Week 3

Reflection – Week 3

In this week’s workshop, I experimented with web scraping for the first time and tried to collect data from BBC iPlayer.

In this week’s workshop, I experimented with web scraping for the first time and tried to collect data from BBC iPlayer. At the beginning, I assumed that scraping would simply “show me the data behind the interface,” as if information on a website was openly available for anyone to take. But very quickly, I realised that data online is not as transparent or accessible as I imagined.

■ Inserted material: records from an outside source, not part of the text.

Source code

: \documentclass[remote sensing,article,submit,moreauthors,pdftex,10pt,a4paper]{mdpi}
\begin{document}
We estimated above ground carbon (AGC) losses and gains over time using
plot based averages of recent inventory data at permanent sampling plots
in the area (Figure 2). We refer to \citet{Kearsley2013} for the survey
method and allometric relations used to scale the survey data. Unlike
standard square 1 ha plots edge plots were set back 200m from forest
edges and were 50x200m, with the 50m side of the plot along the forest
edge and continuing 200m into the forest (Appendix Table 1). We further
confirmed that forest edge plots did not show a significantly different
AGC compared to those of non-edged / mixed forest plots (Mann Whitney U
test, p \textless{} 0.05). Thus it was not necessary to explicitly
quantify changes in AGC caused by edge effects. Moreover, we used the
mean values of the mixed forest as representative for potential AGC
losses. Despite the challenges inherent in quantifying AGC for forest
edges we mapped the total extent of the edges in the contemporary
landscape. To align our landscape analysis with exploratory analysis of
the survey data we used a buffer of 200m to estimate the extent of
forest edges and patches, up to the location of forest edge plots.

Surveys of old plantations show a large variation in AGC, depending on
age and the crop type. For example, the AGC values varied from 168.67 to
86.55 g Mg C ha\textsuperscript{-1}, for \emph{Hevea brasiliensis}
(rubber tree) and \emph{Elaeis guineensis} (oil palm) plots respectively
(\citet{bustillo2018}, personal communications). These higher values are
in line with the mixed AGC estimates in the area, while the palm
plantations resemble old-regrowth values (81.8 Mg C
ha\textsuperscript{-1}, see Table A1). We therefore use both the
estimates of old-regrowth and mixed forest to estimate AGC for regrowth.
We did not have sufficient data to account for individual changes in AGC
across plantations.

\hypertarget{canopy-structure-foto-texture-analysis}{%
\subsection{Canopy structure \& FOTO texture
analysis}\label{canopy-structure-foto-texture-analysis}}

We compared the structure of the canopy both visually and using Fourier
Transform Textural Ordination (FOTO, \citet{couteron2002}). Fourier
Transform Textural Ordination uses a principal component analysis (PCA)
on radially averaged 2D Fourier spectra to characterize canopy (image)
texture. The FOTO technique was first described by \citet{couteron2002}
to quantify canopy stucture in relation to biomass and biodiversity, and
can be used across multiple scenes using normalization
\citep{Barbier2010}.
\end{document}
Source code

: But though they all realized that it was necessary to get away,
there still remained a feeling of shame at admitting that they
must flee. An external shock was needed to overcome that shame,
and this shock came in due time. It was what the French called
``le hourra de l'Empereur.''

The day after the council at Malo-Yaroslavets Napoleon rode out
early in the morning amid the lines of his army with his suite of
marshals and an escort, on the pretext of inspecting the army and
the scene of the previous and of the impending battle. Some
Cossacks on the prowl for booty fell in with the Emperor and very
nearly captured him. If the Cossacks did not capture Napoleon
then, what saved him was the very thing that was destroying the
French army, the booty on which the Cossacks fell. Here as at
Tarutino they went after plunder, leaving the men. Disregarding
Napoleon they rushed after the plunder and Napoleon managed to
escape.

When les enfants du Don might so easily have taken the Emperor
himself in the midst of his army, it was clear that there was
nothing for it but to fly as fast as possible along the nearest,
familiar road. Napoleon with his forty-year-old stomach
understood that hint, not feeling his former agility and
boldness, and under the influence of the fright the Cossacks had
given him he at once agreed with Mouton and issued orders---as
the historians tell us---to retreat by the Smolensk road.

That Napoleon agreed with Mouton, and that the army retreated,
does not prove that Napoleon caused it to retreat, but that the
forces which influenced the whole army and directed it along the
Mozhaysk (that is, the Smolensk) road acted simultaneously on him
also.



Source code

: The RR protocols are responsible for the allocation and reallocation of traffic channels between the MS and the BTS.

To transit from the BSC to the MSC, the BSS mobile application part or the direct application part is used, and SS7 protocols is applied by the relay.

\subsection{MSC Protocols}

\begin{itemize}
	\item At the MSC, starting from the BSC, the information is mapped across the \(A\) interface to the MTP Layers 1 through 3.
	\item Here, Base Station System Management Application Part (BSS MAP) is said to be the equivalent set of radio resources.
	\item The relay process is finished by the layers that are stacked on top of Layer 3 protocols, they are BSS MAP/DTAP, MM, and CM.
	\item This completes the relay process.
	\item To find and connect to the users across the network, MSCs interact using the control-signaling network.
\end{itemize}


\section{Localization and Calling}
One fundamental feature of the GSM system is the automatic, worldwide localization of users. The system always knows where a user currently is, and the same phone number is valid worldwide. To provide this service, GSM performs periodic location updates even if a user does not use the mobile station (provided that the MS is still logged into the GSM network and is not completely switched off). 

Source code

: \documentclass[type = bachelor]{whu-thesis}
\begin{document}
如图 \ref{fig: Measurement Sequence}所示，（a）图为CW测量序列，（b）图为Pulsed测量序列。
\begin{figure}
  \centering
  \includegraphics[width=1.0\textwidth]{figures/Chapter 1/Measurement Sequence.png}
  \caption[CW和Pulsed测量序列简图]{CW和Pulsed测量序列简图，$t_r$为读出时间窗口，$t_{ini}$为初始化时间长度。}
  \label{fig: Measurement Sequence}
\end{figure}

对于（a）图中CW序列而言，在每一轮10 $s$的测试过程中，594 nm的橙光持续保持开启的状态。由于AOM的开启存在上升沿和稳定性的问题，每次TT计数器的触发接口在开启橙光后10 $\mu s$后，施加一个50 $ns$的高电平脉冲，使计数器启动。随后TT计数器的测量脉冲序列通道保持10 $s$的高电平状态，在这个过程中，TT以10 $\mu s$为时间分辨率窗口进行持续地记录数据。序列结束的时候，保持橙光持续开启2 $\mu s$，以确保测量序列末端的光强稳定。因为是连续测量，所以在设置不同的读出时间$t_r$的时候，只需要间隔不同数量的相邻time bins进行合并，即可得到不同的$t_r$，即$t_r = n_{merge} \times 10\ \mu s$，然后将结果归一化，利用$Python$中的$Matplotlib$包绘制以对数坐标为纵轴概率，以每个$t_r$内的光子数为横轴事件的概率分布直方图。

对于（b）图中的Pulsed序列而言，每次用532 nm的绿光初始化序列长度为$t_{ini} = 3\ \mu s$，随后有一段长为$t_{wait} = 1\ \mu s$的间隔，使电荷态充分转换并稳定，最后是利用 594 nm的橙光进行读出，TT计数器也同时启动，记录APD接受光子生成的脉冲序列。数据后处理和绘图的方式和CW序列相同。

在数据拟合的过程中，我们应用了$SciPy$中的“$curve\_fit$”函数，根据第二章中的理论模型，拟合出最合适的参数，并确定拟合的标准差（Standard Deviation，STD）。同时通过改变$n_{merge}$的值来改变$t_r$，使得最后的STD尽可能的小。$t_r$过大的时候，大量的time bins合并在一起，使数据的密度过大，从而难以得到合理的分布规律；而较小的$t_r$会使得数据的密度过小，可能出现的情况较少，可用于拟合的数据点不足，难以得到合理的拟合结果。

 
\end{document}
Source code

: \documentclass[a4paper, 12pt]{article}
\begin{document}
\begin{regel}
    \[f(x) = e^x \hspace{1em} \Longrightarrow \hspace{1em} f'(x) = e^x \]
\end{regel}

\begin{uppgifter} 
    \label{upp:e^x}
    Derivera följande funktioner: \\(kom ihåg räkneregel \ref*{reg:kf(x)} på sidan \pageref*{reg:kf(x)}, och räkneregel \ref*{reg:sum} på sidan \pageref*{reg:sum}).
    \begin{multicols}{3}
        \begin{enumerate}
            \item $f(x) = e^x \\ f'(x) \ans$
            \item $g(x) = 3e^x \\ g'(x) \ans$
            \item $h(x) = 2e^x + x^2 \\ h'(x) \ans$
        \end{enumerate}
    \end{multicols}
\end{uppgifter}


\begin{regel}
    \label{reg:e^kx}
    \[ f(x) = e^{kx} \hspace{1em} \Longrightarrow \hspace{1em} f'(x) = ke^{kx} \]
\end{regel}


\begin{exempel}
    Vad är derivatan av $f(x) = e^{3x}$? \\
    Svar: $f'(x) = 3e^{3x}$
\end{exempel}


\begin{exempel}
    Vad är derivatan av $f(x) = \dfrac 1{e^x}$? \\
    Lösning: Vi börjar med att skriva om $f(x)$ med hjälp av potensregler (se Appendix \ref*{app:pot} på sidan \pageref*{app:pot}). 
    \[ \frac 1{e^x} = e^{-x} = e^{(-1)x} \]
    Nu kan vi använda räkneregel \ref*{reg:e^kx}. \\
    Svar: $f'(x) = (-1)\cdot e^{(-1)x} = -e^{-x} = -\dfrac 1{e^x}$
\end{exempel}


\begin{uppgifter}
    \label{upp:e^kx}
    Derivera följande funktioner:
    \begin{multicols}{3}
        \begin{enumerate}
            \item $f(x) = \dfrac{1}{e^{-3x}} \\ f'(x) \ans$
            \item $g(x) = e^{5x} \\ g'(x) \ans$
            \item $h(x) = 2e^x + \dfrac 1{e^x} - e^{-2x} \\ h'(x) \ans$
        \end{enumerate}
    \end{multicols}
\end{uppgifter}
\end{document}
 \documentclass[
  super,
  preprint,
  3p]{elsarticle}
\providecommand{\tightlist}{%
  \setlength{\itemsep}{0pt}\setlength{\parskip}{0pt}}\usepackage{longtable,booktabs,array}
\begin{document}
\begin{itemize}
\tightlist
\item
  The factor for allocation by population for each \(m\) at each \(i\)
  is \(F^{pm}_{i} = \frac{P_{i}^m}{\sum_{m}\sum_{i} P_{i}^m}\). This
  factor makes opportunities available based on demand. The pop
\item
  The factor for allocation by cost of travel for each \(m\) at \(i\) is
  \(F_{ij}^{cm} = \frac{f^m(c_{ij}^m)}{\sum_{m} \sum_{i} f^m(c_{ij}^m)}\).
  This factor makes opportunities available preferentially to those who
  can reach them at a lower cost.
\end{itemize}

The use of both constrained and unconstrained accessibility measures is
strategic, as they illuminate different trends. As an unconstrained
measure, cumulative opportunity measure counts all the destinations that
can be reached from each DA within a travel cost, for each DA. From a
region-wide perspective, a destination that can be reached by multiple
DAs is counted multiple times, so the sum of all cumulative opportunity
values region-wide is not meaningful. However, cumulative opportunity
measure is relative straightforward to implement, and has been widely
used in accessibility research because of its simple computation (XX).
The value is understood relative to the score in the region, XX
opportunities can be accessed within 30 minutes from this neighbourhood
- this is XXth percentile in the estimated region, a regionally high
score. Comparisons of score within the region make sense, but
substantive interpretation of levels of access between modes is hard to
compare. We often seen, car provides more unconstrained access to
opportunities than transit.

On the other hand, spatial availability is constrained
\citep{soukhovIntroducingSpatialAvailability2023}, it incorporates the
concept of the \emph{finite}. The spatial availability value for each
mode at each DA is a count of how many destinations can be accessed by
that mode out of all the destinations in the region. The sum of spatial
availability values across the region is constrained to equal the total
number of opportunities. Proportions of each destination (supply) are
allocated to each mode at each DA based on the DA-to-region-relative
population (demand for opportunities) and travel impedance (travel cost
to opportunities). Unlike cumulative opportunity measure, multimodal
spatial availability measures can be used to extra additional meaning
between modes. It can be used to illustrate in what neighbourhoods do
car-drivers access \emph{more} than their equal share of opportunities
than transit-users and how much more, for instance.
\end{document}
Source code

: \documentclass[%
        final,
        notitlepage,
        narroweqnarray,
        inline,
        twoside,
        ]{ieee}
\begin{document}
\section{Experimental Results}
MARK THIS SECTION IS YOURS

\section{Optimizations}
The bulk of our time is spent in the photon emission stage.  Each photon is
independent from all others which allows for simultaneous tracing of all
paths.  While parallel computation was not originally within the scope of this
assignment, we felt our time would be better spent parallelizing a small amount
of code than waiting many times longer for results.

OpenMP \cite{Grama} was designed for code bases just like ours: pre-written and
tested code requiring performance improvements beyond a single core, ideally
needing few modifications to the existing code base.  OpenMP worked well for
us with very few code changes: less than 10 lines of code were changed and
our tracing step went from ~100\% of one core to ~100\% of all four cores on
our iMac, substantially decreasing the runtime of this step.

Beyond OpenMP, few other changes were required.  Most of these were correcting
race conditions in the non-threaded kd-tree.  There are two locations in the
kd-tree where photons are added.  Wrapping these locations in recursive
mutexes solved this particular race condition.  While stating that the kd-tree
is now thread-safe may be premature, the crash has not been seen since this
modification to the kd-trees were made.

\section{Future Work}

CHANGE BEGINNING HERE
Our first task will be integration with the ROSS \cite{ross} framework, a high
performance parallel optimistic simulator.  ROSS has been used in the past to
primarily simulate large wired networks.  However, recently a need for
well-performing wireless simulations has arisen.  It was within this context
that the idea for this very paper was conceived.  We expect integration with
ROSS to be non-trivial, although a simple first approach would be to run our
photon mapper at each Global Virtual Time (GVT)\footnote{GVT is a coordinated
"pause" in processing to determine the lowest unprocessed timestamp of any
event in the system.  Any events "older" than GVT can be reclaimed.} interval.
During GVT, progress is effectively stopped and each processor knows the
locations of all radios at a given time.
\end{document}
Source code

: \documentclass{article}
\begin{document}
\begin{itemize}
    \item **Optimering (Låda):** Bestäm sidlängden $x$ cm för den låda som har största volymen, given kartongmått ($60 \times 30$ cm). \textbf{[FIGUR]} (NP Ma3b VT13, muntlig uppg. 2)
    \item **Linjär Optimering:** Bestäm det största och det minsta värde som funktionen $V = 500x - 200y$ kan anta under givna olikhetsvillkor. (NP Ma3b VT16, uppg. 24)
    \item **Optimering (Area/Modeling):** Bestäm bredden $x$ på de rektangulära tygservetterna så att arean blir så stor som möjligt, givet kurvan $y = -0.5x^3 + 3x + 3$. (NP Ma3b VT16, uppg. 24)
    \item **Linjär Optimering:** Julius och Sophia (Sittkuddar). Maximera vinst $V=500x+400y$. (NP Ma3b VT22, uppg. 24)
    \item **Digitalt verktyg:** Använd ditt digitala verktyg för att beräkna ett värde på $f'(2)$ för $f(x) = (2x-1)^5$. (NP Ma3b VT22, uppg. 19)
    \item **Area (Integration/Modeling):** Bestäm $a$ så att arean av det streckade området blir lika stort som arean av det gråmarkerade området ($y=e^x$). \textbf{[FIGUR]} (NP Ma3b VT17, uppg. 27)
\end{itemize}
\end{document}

For my first scrape, I focused on the BBC iPlayer homepage. The only information I managed to collect was the visible labels, such as “Drama,” “Documentary,” “Most Popular,” and clickable buttons like “View All” (p1). This made me think of D’Ignazio and Klein’s idea that “what gets counted counts.” The platform decides which categories matter, and by doing so, it shapes my viewing experience before I even click anything. Thus, what I have scraped is not the “neutral information” but the result of someone else’s classification system.

p1

Then I tried scraping an individual programme page. I was able to extract the title, description, and episode details, but I still couldn’t access deeper data or anything related to the video itself (p2 p3). This connects to Crawford’s argument that data is never neutral—it is shaped and controlled by infrastructures and institutions. I realised that platforms not only show data selectively, but also hide data deliberately through tools like APIs and DRM.

p2 p3

At the same time, this process also raised ethical questions. Even when data is publicly viewable, it doesn’t mean we have the right to collect, store, or reuse it. Even if scraping is technically feasible, it raises questions about consent, ownership, and the terms under which data is circulated. As researchers, we must be mindful that respecting data copyright, platform regulations, and data reuse agreements forms part of research ethics. When handling data in future, I should exercise caution to ensure transparency and legitimacy in my approach, thereby avoiding unnecessary risks and harm. I believe this also constitutes a form of respect for the individuals and contexts behind the data.